Debbie Henderson, 61, a cartographer from Christchurch said: “I think the amount of money spent asking people for their view and the amount that said no should carry weight.”

David Whitehorn, a retried engineer from Christchurch who is in favour of the merger, said: “Personally I don’t think it will be a bad thing. It’s the bigger the better now and it’s inevitable.”

Jeff Barradell, 70, a retired businessman from Mudeford, said: “If there were any chance I would like to see the councillors fight on. If it comes down to democracy Christchurch said no.”
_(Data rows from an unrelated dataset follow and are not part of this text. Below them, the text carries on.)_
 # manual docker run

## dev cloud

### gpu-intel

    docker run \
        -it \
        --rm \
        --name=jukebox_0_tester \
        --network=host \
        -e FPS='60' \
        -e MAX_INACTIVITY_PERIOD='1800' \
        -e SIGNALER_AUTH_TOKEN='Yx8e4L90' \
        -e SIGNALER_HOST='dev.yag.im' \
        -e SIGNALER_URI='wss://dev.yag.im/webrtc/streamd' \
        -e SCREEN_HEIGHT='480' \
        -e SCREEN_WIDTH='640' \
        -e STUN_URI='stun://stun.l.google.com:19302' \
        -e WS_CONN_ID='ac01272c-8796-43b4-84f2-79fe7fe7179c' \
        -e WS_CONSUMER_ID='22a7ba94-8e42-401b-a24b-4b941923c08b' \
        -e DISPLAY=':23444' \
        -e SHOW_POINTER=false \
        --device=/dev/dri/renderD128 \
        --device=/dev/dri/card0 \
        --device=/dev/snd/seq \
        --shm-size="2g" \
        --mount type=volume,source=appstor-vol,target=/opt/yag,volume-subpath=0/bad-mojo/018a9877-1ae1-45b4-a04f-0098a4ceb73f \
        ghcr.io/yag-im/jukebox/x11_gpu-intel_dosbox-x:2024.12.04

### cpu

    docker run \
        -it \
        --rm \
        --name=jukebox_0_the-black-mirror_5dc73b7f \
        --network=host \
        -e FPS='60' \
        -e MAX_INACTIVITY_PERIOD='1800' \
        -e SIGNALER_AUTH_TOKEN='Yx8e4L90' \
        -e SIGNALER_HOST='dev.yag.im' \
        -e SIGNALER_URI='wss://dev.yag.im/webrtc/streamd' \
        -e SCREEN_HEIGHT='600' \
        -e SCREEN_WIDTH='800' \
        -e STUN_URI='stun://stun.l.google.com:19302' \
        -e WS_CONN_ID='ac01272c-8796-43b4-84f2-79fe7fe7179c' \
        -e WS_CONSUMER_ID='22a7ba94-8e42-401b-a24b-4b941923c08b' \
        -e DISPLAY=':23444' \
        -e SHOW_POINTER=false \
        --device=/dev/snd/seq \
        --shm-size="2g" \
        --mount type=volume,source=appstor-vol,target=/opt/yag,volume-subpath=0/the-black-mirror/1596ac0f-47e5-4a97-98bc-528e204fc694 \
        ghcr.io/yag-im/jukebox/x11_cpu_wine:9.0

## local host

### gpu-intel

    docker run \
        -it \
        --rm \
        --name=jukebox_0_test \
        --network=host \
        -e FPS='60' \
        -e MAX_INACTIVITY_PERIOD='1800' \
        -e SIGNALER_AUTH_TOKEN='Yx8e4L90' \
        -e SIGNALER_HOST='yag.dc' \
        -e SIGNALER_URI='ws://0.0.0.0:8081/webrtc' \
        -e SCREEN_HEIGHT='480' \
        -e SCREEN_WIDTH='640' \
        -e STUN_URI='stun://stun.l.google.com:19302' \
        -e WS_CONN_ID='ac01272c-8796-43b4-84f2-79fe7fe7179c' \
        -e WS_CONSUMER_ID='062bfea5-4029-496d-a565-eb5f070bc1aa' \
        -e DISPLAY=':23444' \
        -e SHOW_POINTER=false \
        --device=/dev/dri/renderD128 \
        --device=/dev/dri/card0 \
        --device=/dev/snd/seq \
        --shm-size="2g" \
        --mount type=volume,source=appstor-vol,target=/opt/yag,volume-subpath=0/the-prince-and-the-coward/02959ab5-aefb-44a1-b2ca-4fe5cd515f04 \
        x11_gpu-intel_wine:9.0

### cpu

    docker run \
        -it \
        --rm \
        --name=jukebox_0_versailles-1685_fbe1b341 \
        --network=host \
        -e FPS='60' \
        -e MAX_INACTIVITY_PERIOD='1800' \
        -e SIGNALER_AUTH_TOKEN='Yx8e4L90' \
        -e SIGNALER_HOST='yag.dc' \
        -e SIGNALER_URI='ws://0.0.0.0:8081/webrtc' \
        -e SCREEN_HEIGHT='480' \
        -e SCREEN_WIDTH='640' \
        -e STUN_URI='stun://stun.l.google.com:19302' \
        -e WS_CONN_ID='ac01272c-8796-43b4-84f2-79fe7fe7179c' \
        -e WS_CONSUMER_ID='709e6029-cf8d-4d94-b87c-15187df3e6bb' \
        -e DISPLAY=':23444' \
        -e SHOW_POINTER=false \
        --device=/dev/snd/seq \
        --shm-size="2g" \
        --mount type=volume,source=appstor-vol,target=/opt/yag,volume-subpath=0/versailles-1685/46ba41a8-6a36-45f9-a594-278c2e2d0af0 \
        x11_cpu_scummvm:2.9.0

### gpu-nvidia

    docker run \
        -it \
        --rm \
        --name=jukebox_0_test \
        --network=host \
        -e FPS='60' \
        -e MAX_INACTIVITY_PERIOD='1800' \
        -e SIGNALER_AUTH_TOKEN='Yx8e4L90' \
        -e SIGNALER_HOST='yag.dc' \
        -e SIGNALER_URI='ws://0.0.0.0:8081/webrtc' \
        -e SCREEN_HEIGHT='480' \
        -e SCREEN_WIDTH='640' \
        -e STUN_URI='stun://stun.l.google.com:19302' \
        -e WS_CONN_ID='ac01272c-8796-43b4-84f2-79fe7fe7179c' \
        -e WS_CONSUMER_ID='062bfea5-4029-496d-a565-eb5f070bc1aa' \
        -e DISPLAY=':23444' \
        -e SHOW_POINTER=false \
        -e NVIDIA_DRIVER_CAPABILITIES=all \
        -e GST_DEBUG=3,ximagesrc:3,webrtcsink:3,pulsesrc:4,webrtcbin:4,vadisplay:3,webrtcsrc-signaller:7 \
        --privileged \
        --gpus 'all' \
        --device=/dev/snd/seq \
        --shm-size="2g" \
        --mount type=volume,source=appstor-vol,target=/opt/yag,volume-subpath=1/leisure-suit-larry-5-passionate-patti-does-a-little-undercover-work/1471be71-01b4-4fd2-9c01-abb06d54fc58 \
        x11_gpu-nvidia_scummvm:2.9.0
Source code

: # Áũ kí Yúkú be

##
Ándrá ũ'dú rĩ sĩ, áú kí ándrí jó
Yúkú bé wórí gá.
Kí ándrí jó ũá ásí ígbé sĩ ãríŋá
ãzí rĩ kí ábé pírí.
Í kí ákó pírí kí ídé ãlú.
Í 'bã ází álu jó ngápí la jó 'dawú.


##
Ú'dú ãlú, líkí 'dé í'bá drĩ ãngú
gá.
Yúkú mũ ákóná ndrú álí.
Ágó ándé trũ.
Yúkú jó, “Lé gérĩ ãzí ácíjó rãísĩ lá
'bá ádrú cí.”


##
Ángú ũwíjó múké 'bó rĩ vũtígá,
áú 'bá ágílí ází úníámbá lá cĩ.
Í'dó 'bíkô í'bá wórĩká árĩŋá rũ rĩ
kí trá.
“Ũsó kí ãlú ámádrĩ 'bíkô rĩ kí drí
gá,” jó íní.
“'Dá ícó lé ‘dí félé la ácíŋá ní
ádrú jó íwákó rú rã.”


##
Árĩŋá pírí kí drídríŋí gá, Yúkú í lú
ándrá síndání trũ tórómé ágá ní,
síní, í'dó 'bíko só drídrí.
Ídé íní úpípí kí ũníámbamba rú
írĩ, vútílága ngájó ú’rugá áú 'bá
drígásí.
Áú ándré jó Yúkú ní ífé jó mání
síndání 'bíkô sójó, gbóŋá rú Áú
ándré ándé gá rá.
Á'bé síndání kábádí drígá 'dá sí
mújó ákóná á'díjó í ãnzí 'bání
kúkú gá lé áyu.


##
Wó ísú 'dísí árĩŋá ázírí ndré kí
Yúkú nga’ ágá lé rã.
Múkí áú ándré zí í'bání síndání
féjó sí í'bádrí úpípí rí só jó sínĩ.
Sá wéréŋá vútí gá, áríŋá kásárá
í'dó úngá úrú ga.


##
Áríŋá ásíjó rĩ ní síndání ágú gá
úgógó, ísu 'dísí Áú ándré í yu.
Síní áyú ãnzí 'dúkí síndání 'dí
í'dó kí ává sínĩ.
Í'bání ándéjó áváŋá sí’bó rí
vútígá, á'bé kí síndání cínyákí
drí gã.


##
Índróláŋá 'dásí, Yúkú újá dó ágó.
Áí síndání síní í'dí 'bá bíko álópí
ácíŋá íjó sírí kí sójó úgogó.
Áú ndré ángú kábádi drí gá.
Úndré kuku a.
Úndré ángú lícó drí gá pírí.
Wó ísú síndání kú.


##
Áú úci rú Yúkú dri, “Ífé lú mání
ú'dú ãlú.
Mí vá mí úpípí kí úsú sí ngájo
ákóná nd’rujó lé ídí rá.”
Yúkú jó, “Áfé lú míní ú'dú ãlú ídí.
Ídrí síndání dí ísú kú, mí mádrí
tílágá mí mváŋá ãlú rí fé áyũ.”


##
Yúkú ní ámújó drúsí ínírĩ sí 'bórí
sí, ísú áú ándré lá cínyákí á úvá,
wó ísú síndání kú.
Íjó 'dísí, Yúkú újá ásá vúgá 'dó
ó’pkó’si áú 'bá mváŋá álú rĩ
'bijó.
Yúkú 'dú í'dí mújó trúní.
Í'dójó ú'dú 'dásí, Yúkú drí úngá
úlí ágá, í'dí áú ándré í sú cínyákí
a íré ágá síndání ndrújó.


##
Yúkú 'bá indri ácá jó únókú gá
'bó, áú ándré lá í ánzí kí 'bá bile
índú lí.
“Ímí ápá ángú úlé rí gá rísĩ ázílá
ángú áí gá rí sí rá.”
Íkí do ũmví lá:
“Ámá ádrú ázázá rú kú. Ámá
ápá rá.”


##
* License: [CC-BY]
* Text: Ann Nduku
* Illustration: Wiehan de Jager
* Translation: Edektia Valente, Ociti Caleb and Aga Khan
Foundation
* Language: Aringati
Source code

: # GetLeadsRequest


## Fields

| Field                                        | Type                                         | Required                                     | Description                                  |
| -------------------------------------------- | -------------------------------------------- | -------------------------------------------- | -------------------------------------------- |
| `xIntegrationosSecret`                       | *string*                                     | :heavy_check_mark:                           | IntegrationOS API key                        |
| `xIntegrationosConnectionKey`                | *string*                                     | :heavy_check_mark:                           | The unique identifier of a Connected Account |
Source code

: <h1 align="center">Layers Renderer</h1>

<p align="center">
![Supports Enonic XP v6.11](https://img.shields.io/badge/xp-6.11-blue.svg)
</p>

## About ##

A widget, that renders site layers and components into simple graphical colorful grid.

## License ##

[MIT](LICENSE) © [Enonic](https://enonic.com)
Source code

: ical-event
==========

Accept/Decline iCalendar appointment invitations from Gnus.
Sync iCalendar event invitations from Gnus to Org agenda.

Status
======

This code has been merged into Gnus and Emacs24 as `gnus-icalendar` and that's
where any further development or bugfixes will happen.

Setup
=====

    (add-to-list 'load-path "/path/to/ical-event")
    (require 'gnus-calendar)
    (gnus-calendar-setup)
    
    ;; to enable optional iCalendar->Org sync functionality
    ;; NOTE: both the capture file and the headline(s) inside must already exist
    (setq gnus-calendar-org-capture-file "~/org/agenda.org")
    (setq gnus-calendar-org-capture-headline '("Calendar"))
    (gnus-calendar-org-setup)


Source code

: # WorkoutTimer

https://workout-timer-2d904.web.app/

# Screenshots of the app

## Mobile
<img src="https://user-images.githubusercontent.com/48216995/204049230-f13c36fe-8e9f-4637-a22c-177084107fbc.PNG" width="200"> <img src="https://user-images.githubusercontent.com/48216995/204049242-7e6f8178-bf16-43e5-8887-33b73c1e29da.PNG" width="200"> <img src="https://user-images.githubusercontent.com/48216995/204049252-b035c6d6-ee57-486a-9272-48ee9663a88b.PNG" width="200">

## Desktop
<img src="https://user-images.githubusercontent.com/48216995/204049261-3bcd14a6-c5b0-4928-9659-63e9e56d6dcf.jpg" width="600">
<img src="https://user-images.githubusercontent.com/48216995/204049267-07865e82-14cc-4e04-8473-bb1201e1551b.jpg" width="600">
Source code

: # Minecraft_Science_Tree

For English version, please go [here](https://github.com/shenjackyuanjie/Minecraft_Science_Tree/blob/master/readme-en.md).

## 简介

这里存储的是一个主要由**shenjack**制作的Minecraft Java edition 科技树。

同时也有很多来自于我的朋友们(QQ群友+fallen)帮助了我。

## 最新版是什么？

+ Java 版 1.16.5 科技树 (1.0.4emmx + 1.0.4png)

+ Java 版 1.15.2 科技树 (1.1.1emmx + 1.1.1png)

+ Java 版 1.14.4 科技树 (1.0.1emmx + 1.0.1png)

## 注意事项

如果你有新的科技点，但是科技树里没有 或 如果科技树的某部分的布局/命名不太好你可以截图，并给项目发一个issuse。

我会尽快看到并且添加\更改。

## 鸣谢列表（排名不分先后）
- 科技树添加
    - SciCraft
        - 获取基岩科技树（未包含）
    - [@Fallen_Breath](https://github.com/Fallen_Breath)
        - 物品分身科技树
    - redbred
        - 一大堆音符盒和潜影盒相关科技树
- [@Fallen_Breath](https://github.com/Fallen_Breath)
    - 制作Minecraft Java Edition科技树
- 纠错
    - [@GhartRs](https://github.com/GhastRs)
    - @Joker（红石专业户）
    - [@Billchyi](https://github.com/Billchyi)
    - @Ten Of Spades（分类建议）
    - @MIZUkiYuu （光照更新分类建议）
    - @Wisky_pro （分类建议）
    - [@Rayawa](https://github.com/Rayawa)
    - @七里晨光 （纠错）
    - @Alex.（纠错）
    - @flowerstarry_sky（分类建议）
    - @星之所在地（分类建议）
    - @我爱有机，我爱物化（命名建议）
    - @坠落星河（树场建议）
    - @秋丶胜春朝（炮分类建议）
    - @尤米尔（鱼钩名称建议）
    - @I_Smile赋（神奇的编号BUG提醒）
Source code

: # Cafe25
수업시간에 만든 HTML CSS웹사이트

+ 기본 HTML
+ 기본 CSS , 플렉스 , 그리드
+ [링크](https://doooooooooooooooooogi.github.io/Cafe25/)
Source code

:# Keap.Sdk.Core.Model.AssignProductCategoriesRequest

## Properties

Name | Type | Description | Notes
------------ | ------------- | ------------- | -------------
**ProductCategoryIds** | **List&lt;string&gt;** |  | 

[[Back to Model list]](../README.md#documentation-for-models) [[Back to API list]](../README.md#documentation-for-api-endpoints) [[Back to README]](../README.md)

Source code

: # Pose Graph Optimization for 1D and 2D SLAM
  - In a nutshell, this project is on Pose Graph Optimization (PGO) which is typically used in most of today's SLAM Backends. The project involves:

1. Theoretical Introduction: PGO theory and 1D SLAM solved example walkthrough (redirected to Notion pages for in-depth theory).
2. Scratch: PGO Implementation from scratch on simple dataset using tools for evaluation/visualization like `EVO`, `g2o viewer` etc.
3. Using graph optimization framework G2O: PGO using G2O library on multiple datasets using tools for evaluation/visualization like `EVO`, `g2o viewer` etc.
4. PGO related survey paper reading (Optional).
Hazel Miles, a retired secretary from Barton, said: “I think it will cost them too much to keep fighting it, but it is sad because the decision goes against what the residents want.”

Retired aerospace engineer Brian Sherry, from Burton, said: “I have always been against it and i want them to take it to the bitter end. It could be the best thing to join, but I have my doubts.”

Alan Pocock, a semi-retired IP network consultant from Bournemouth, said: “If Christchurch residents have got that much of a feeling then democracy should rule.”

Christchurch resident Martin Jacques, 50, a mature student, said: “If they think they can get a result then they should fight on, but if it’s dead in the water that’s it.”

Peter Cash, a retired pre-press newspaper supervisor from Bournemouth, said: “I would be quite happy to see Christchurch retain its own identity. They should keep fighting.”